Kenneth Adelman, a Reagan administration arms-control official who is close to Vice President Cheney, said he believes foreign policy innovation for White House ended with Bush's second inaugural address, a call to spread democracy throughout the world.

"What they are doing on North Korea or Iran is what [Sen. John F.] Kerry would do, what a normal middle-of-the-road president would do," he said. "This administration prided itself on molding history, not just reacting to events. Its a normal foreign policy right now. It's the triumph of Kerryism."

Mr. Adelman, no way could George Bush ever be described as a middle-of-the-road president. I'm laughing so hard that my tummy hurts. - Never mind.

This article is fascinating in terminology. The words "tough" and "toughness" appear at least three times in the various quotes. It seems that to be a wingnut is to be tough, even if one happens to be comfortably located in the peaceful part of the world. It's all about perceptions, methinks. What I call penis-measuring games (though women can participate in this version, too).

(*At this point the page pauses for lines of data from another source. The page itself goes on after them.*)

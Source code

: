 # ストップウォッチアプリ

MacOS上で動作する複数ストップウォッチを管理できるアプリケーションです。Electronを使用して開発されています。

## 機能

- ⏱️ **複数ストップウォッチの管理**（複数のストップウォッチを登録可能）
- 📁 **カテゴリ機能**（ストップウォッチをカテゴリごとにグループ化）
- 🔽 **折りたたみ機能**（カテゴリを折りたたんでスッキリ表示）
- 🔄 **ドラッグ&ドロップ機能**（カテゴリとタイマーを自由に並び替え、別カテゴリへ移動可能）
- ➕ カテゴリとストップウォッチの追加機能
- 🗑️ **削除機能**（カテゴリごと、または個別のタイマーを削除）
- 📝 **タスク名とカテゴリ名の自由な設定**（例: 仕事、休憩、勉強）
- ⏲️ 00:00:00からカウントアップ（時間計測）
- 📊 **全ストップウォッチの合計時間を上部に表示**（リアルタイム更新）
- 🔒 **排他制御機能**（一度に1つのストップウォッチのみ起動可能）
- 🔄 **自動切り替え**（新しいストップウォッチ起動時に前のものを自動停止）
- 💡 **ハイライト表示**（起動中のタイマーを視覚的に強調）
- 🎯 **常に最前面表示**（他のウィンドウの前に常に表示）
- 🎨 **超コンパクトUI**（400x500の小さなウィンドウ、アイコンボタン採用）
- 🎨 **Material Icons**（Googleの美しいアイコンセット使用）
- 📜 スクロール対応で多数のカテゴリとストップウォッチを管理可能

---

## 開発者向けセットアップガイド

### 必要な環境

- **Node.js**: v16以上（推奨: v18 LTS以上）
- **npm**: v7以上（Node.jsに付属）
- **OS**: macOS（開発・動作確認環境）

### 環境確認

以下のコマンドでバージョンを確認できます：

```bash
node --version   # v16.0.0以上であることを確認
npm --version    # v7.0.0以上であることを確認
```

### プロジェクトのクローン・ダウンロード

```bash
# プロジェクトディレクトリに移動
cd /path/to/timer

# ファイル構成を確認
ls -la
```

The naive look at power I want to take has to do with this, but also with something else: the results from the use of aggression, and the naive way of characterizing these is to divide them into increased danger or decreased danger. If you do a similar naive division of the ways of using power into diplomacy and military intervention you get a nice two-by-two cell table which I'm not going to reproduce here. But what the cells would contain are these four possibilities:

1. Diplomacy used; increased danger results.
2. Diplomacy used; decreased danger results.
3. Military intervention used; increased danger results.
4. Military intervention used; decreased danger results.

If you are less naive than I am you could add "no change in danger" and various other policies but the point I'm trying to make wouldn't change. And the point is that the toughness or thrustiness or whatever of the policy used should not be determined by the flavor of the policy but by its results. Sometimes military intervention is the right thing to do, sometimes diplomacy is the right thing to do. Given the large human suffering wars cause one might be justified in leaning towards peaceful diplomacy, but exceptions do exist.

Consider the wingnut discourse in this context. They seem to argue that points 3. and 4. in my list are "molding" history, and I guess they're right in that, though perhaps not in the way they intended. Remember how the oracle of Delphi told Croesus that if he attacked Persia a great country would be destroyed? And it was destroyed. Sadly, it was his own country.

Likewise, wingnuts view points 1. and 2. on my list as always effete, cowardly and pointless. Even if they work. And this is why I call the wingnut strategies penis-length competitions.

All of which is to point out that even though the two articles have similar-sounding recommendations their underpinnings are quite different.